In The Heart Goes Last, Margaret Atwood has conceived of a most dire and fantastical world in which economic collapse in the United States has led to a sinister corporation setting up a social experiment. Inside the project, inhabitants spend one month in domestic suburban ‘freedom’, and one month in prison, then repeat, month in, month out.

In this passage, Ed, the mastermind behind the Positron Project, explains its conceptionThe Heart Goes Last - Margaret Atwood - Bloomsbury - The Clothesline

Ed opens up his arms like a TV preacher; his voice gets louder. Then it occurred to the planners of Positron, he says – and this was brilliant – that if prisons were scaled out and handled rationally, they could be win-win viable economic units. So many jobs could be spawned by them…And if every citizen were either a guard or a prisoner, the result would be full employment: half would be prisoners, the other half would be engaged in the business of tending the prisoners in some way or other. Or tending those who tended them…And since it was unrealistic to expect certified criminality from 50 percent of the population, the fair thing would be for everyone to take turns: one month in, one month out.

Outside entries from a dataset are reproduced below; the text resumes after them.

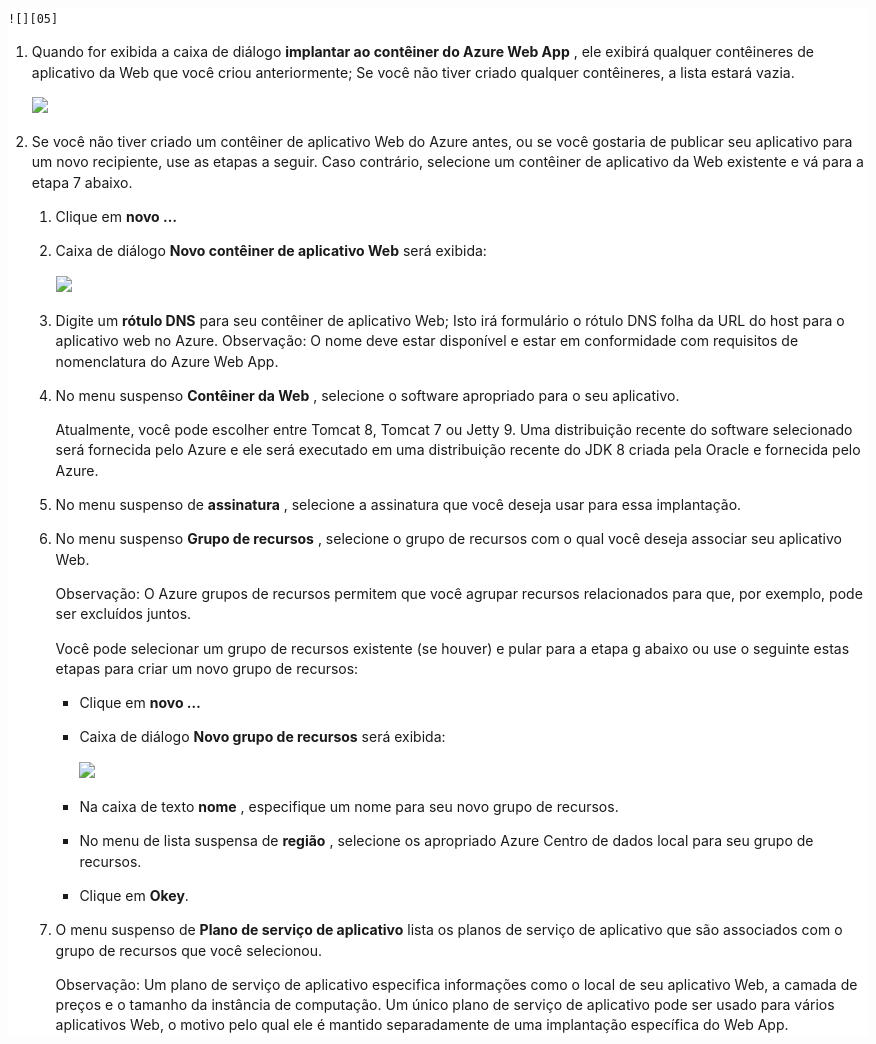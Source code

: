     ![][05]
   
1. Quando for exibida a caixa de diálogo **implantar ao contêiner do Azure Web App** , ele exibirá qualquer contêineres de aplicativo da Web que você criou anteriormente; Se você não tiver criado qualquer contêineres, a lista estará vazia.

    ![][06]
   
1. Se você não tiver criado um contêiner de aplicativo Web do Azure antes, ou se você gostaria de publicar seu aplicativo para um novo recipiente, use as etapas a seguir. Caso contrário, selecione um contêiner de aplicativo da Web existente e vá para a etapa 7 abaixo.

    1. Clique em **novo …**

    1. Caixa de diálogo **Novo contêiner de aplicativo Web** será exibida:

        ![][07]

    1. Digite um **rótulo DNS** para seu contêiner de aplicativo Web; Isto irá formulário o rótulo DNS folha da URL do host para o aplicativo web no Azure. Observação: O nome deve estar disponível e estar em conformidade com requisitos de nomenclatura do Azure Web App.

    1. No menu suspenso **Contêiner da Web** , selecione o software apropriado para o seu aplicativo.

        Atualmente, você pode escolher entre Tomcat 8, Tomcat 7 ou Jetty 9. Uma distribuição recente do software selecionado será fornecida pelo Azure e ele será executado em uma distribuição recente do JDK 8 criada pela Oracle e fornecida pelo Azure.

    1. No menu suspenso de **assinatura** , selecione a assinatura que você deseja usar para essa implantação.

    1. No menu suspenso **Grupo de recursos** , selecione o grupo de recursos com o qual você deseja associar seu aplicativo Web.

        Observação: O Azure grupos de recursos permitem que você agrupar recursos relacionados para que, por exemplo, pode ser excluídos juntos.

        Você pode selecionar um grupo de recursos existente (se houver) e pular para a etapa g abaixo ou use o seguinte estas etapas para criar um novo grupo de recursos:

        * Clique em **novo …**

        * Caixa de diálogo **Novo grupo de recursos** será exibida:

            ![][08]

        * Na caixa de texto **nome** , especifique um nome para seu novo grupo de recursos.

        * No menu de lista suspensa de **região** , selecione os apropriado Azure Centro de dados local para seu grupo de recursos.

        * Clique em **Okey**.

    1. O menu suspenso de **Plano de serviço de aplicativo** lista os planos de serviço de aplicativo que são associados com o grupo de recursos que você selecionou.

        Observação: Um plano de serviço de aplicativo especifica informações como o local de seu aplicativo Web, a camada de preços e o tamanho da instância de computação. Um único plano de serviço de aplicativo pode ser usado para vários aplicativos Web, o motivo pelo qual ele é mantido separadamente de uma implantação específica do Web App.


[Azure App Service]: http://go.microsoft.com/fwlink/?LinkId=529714
[Kit de ferramentas de Azure para Eclipse]: http://go.microsoft.com/fwlink/?LinkID=699529
[Instalando o Kit de ferramentas do Azure para Eclipse]: http://go.microsoft.com/fwlink/?LinkId=699546
[01]: ./media/create-a-hello-world-web-app-for-azure-in-eclipse/01-Web-Page.png
[02]: ./media/create-a-hello-world-web-app-for-azure-in-eclipse/02-Dynamic-Web-Project.png
[03]: ./media/create-a-hello-world-web-app-for-azure-in-eclipse/03-Context-Menu.png
[04]: ./media/create-a-hello-world-web-app-for-azure-in-eclipse/04-Log-In-Dialog.png
[05]: ./media/create-a-hello-world-web-app-for-azure-in-eclipse/05-Manage-Subscriptions-Dialog.png
[06]: ./media/create-a-hello-world-web-app-for-azure-in-eclipse/06-Deploy-To-Azure-Web-Container.png
[07]: ./media/create-a-hello-world-web-app-for-azure-in-eclipse/07-New-Web-App-Container-Dialog.png
[08]: ./media/create-a-hello-world-web-app-for-azure-in-eclipse/08-New-Resource-Group-Dialog.png
[09]: ./media/create-a-hello-world-web-app-for-azure-in-eclipse/09-New-Service-Plan-Dialog.png
[10]: ./media/create-a-hello-world-web-app-for-azure-in-eclipse/10-Completed-Web-App-Container-Dialog.png
[11]: ./media/create-a-hello-world-web-app-for-azure-in-eclipse/11-Completed-Deploy-Dialog.png
[12]: ./media/create-a-hello-world-web-app-for-azure-in-eclipse/12-Activity-Log-View.png
[13]: ./media/create-a-hello-world-web-app-for-azure-in-eclipse/13-Azure-Explorer-Web-App.png
[14]: ./media/create-a-hello-world-web-app-for-azure-in-eclipse/publishDropdownButton.png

At first, for Charmaine and Stan the Positron Project is a dream come true – a month in prison seems a small price to pay for safety and financial security. Living in their car, and surviving hand to mouth in a town decimated by financial ruin, and filled with desperate people, Charmaine and Stan live in constant fear for their lives. But once inside the Positron town of Consilience, they are safe.

Or are they?

The social experiment gradually reveals itself to be far more sinister than Charmaine or Stan could ever have imagined. And when they become unwitting pawns in a dangerous game, their safety is no longer assured.

Atwood displays a relentless imagination and fierce intelligence in the telling of this story. As each scene unfolds, the drama is scaled up and taken to places that are almost unimaginable. Until you realise that they are not at all unimaginable, because they are based solidly in the here and now. The subject matter is handled in a dazzlingly swift manner, and written in an accessible style. A masterful examination of corruption, greed and sociopathy, The Heart Goes Last is terrifying because it could be true.